*** Opening of RECORDS FOR THE TASK ***

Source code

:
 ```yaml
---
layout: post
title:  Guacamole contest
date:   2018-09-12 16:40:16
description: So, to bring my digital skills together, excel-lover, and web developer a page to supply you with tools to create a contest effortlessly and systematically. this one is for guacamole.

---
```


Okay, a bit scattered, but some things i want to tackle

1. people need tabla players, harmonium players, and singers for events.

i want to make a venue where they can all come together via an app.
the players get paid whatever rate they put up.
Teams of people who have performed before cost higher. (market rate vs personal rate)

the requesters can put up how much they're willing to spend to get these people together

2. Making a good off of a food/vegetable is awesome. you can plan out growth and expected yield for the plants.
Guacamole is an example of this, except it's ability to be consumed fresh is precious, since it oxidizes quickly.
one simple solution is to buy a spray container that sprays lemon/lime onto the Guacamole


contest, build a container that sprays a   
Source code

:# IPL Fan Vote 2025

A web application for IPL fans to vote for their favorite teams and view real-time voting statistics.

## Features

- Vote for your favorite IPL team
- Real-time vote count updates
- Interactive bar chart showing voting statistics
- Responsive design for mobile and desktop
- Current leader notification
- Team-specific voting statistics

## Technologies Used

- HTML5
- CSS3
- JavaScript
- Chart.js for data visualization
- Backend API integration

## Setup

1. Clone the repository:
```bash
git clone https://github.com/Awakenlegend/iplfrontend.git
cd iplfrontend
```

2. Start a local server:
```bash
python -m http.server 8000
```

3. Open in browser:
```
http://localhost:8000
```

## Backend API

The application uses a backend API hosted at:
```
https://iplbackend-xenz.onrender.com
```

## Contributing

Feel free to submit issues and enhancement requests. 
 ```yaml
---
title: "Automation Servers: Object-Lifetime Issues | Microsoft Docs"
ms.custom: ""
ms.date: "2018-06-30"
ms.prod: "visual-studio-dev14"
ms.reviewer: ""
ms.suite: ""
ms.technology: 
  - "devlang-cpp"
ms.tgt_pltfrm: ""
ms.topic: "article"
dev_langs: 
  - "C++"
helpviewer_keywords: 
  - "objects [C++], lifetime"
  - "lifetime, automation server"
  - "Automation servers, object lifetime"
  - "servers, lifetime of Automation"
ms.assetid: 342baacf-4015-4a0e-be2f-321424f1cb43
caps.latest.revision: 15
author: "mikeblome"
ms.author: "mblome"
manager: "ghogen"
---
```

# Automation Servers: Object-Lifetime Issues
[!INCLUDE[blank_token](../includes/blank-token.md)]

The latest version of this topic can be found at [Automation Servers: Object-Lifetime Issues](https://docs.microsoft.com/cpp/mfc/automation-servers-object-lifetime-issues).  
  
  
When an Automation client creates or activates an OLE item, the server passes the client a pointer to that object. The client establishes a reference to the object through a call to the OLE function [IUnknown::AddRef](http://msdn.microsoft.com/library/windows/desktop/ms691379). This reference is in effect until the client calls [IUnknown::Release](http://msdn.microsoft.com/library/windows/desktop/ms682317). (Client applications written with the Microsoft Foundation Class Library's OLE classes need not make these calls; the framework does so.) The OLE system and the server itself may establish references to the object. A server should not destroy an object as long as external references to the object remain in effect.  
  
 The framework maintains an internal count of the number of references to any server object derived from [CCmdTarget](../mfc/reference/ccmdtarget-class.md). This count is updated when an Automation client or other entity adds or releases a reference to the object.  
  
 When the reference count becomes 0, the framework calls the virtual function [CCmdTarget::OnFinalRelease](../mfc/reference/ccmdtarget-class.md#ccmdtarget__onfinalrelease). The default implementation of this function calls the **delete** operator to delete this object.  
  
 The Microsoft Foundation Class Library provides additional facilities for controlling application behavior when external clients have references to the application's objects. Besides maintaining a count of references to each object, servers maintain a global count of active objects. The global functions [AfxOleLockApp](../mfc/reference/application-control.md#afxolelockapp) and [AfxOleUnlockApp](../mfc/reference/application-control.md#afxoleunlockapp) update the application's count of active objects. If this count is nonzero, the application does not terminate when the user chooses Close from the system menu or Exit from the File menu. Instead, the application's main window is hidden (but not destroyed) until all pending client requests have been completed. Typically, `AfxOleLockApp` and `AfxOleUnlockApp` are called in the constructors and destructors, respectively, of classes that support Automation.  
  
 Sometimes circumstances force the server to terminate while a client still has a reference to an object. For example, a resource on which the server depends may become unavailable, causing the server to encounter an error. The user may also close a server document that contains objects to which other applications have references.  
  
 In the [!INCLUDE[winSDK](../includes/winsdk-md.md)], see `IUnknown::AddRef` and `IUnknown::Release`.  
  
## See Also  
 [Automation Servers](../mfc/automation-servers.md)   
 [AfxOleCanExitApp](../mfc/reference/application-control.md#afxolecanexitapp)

*** Close of RECORDS FOR THE TASK ***

:: ASSIGNED TASK ::
Word for word, quote all of the data above.

:: YOUR SOLUTION ::
Source code

:
 ```yaml
---
layout: post
title:  Guacamole contest
date:   2018-09-12 16:40:16
description: So, to bring my digital skills together, excel-lover, and web developer a page to supply you with tools to create a contest effortlessly and systematically. this one is for guacamole.

---
```


Okay, a bit scattered, but some things i want to tackle

1. people need tabla players, harmonium players, and singers for events.

i want to make a venue where they can all come together via an app.
the players get paid whatever rate they put up.
Teams of people who have performed before cost higher. (market rate vs personal rate)

the requesters can put up how much they're willing to spend to get these people together

2. Making a good off of a food/vegetable is awesome. you can plan out growth and expected yield for the plants.
Guacamole is an example of this, except it's ability to be consumed fresh is precious, since it oxidizes quickly.
one simple solution is to buy a spray container that sprays lemon/lime onto the Guacamole


contest, build a container that sprays a   
Source code

:# IPL Fan Vote 2025

A web application for IPL fans to vote for their favorite teams and view real-time voting statistics.

## Features

- Vote for your favorite IPL team
- Real-time vote count updates
- Interactive bar chart showing voting statistics
- Responsive design for mobile and desktop
- Current leader notification
- Team-specific voting statistics

## Technologies Used

- HTML5
- CSS3
- JavaScript
- Chart.js for data visualization
- Backend API integration

## Setup

1. Clone the repository:
```bash
git clone https://github.com/Awakenlegend/iplfrontend.git
cd iplfrontend
```

2. Start a local server:
```bash
python -m http.server 8000
```

3. Open in browser:
```
http://localhost:8000
```

## Backend API

The application uses a backend API hosted at:
```
https://iplbackend-xenz.onrender.com
```

## Contributing

Feel free to submit issues and enhancement requests. 
 ```yaml
---
title: "Automation Servers: Object-Lifetime Issues | Microsoft Docs"
ms.custom: ""
ms.date: "2018-06-30"
ms.prod: "visual-studio-dev14"
ms.reviewer: ""
ms.suite: ""
ms.technology: 
  - "devlang-cpp"
ms.tgt_pltfrm: ""
ms.topic: "article"
dev_langs: 
  - "C++"
helpviewer_keywords: 
  - "objects [C++], lifetime"
  - "lifetime, automation server"
  - "Automation servers, object lifetime"
  - "servers, lifetime of Automation"
ms.assetid: 342baacf-4015-4a0e-be2f-321424f1cb43
caps.latest.revision: 15
author: "mikeblome"
ms.author: "mblome"
manager: "ghogen"
---
```

# Automation Servers: Object-Lifetime Issues
[!INCLUDE[blank_token](../includes/blank-token.md)]

The latest version of this topic can be found at [Automation Servers: Object-Lifetime Issues](https://docs.microsoft.com/cpp/mfc/automation-servers-object-lifetime-issues).  
  
  
When an Automation client creates or activates an OLE item, the server passes the client a pointer to that object. The client establishes a reference to the object through a call to the OLE function [IUnknown::AddRef](http://msdn.microsoft.com/library/windows/desktop/ms691379). This reference is in effect until the client calls [IUnknown::Release](http://msdn.microsoft.com/library/windows/desktop/ms682317). (Client applications written with the Microsoft Foundation Class Library's OLE classes need not make these calls; the framework does so.) The OLE system and the server itself may establish references to the object. A server should not destroy an object as long as external references to the object remain in effect.  
  
 The framework maintains an internal count of the number of references to any server object derived from [CCmdTarget](../mfc/reference/ccmdtarget-class.md). This count is updated when an Automation client or other entity adds or releases a reference to the object.  
  
 When the reference count becomes 0, the framework calls the virtual function [CCmdTarget::OnFinalRelease](../mfc/reference/ccmdtarget-class.md#ccmdtarget__onfinalrelease). The default implementation of this function calls the **delete** operator to delete this object.  
  
 The Microsoft Foundation Class Library provides additional facilities for controlling application behavior when external clients have references to the application's objects. Besides maintaining a count of references to each object, servers maintain a global count of active objects. The global functions [AfxOleLockApp](../mfc/reference/application-control.md#afxolelockapp) and [AfxOleUnlockApp](../mfc/reference/application-control.md#afxoleunlockapp) update the application's count of active objects. If this count is nonzero, the application does not terminate when the user chooses Close from the system menu or Exit from the File menu. Instead, the application's main window is hidden (but not destroyed) until all pending client requests have been completed. Typically, `AfxOleLockApp` and `AfxOleUnlockApp` are called in the constructors and destructors, respectively, of classes that support Automation.  
  
 Sometimes circumstances force the server to terminate while a client still has a reference to an object. For example, a resource on which the server depends may become unavailable, causing the server to encounter an error. The user may also close a server document that contains objects to which other applications have references.  
  
 In the [!INCLUDE[winSDK](../includes/winsdk-md.md)], see `IUnknown::AddRef` and `IUnknown::Release`.  
  
## See Also  
 [Automation Servers](../mfc/automation-servers.md)   
 [AfxOleCanExitApp](../mfc/reference/application-control.md#afxolecanexitapp)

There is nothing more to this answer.